Nebraska's struggle to find coach surprising
OMAHA, Neb. -- Long known as a bastion of coaching stability, Nebraska hasn't been able to find anyone to take over its football program.
Where most schools go only a few days between the departure of a coach and the arrival of a new one, Nebraska athletic director Steve Pederson on Thursday began the 40th day of his search for Frank Solich's successor.
Anxiety in this football-mad state escalates with each passing day, as evidenced by the vitriol on local sports call-in shows and Internet bulletin boards.
Precious recruiting time is slipping away, and there still is a vigorous debate over whether Solich should have been let go after a 9-3 regular season.
Add to that the strong fan sentiment for defensive coordinator Bo Pelini, who led the Huskers to an Alamo Bowl victory over Michigan State, as interim head coach.
It has become a volatile mix for Pederson, who has conducted his one-man search in virtual secrecy.
Pederson is a North Platte native, a Nebraska graduate and a former recruiting coordinator for the university. In his first year as athletic director, he often said the fans' passion is a strength of the program.
Yet he has appeared to be caught off-guard by the frenzy the search has created.
"We are unusual in the fact that the University of Nebraska has not gone through this process in football since we hired Bob Devaney from Wyoming in 1962," Pederson said. "However, the process is proceeding as planned."
Pederson has acknowledged he has interviewed Arkansas coach Houston Nutt and Dallas Cowboys defensive coordinator Mike Zimmer. Whether either received offers depends on who you talk to.
Bill Callahan, fired as Oakland Raiders coach last week, was in Lincoln on Wednesday night and Thursday morning interviewing for the job. Pelini and quarterbacks coach Turner Gill, the in-house candidates, interviewed on Wednesday.
"If I were in Nebraska's position, I'd make sure I'm getting the right man at this point," Arkansas athletic director Frank Broyles said. "I wouldn't go hire somebody just because it looks like I need to. When you go this long, find the best fit for Nebraska."
How long it takes to replace a football coach varies, depending on the time of year and circumstances.
Washington, for example, fired Rick Neuheisel on July 28 -- just a few days before the start of preseason practice -- and promoted assistant Keith Gilbertson the next day.
Texas A&M needed only three days to replace R.C. Slocum with Dennis Franchione in December 2002, and Florida took just four days to see off Steve Spurrier and hire Ron Zook.
"I always knew if Steve left who I was going to talk to," Florida athletic director Jeremy Foley said. "I was going to talk to three people, and I was going to hire one of them."
Nebraska, on the other hand, is conducting one of the longest major-college football coaching search in recent times.
According to Broyles, Pederson violated a firing-and-hiring axiom when he dismissed Solich.
"I was taught that you don't make a change until you know who you're going to hire," Broyles said. "And you also have to make sure the new guy is better than the old guy."

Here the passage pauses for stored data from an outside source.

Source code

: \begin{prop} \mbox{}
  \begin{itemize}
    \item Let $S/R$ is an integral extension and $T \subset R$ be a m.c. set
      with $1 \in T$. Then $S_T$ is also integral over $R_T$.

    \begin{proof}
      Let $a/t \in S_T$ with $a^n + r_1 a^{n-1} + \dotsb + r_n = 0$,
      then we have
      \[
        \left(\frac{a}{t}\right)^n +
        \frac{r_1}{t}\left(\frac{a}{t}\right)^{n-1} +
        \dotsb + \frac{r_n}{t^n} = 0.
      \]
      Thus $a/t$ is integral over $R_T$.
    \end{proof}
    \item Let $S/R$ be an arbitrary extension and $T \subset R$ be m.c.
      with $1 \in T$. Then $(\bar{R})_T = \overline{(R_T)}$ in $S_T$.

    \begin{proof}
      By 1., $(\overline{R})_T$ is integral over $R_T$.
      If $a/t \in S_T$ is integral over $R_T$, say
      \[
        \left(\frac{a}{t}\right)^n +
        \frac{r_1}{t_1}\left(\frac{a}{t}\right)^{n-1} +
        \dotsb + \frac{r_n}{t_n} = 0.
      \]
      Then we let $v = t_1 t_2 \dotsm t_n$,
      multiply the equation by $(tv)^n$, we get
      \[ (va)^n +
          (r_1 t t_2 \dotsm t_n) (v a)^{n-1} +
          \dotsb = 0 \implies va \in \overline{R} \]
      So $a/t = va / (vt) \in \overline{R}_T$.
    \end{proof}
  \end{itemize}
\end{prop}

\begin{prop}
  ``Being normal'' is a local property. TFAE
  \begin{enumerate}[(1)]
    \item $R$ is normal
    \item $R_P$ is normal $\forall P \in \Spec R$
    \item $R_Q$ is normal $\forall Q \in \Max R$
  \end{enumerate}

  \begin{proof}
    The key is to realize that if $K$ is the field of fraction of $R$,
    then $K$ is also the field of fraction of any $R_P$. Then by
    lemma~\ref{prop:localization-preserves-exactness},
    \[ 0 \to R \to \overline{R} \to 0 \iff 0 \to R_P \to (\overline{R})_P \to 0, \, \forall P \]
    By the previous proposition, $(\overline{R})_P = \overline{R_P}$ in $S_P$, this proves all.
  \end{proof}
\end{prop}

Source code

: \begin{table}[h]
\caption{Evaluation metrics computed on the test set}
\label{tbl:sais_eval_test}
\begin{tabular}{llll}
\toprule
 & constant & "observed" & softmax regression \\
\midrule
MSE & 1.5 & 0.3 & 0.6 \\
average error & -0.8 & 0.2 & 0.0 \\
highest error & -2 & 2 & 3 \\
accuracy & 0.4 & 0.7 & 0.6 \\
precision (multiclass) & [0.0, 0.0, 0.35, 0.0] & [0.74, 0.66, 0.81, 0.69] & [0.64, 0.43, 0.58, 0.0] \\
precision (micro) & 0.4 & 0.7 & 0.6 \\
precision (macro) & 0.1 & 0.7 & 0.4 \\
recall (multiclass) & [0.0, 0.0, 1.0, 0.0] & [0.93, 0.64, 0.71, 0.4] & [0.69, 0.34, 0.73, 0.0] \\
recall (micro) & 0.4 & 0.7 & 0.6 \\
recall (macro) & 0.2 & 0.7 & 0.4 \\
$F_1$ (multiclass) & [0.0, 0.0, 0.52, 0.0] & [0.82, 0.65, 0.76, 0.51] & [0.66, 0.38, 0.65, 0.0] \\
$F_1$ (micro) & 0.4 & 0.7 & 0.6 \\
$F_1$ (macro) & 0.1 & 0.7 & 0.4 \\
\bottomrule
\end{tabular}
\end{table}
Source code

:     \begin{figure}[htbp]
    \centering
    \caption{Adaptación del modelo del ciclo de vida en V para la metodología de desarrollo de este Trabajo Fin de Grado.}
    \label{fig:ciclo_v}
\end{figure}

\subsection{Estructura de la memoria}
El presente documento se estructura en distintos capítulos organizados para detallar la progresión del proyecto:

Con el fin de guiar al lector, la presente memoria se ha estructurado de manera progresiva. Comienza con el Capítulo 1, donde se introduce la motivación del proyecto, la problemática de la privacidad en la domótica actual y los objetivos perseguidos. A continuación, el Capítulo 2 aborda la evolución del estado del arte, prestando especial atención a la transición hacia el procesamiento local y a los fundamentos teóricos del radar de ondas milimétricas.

But Broyles praised Pederson for having the integrity to wait until after most of the bowl games to start talking to candidates from the college ranks. Broyles last week held off Pederson's bid to lure away Nutt.
Gil Brandt, who works closely with colleges as an NFL scouting consultant, said he's surprised Nebraska is having so much difficulty finding a coach, given the program's tradition and resources.
"If Mike Zimmer turned down the job... it's hard for me to understand why anyone would not want to go from being a defensive coordinator in the National Football League to being head coach at Nebraska," Brandt said. "If these are all turn-downs, there must be something to it that we're not reading or seeing.
"It's different if you're trying to get somebody to go to a school with lesser history, less money. To me, Nebraska is a very, very good job."
Pederson said when the search started that the next coach would be expected to return Nebraska's program to elite status, meaning it should be competing for national championships regularly.
Brandt said such an expectation should not scare away quality candidates.
"My educated guess is that job is going to pay $1.5 million a year," Brandt said, "and if you're going to pay top dollar, top performance is expected."
Foley said Pederson needs to go about his search in his own way and not be concerned with the public's reaction.
"No matter who he hires, there will be somebody out there who wishes he had hired somebody else, or why he couldn't have done it quicker," Foley said. "It's just part of being in the chair.
"They got the right guy conducting the search. He's a quality AD, and he knows his sports, and he'll find Nebraska a quality coach."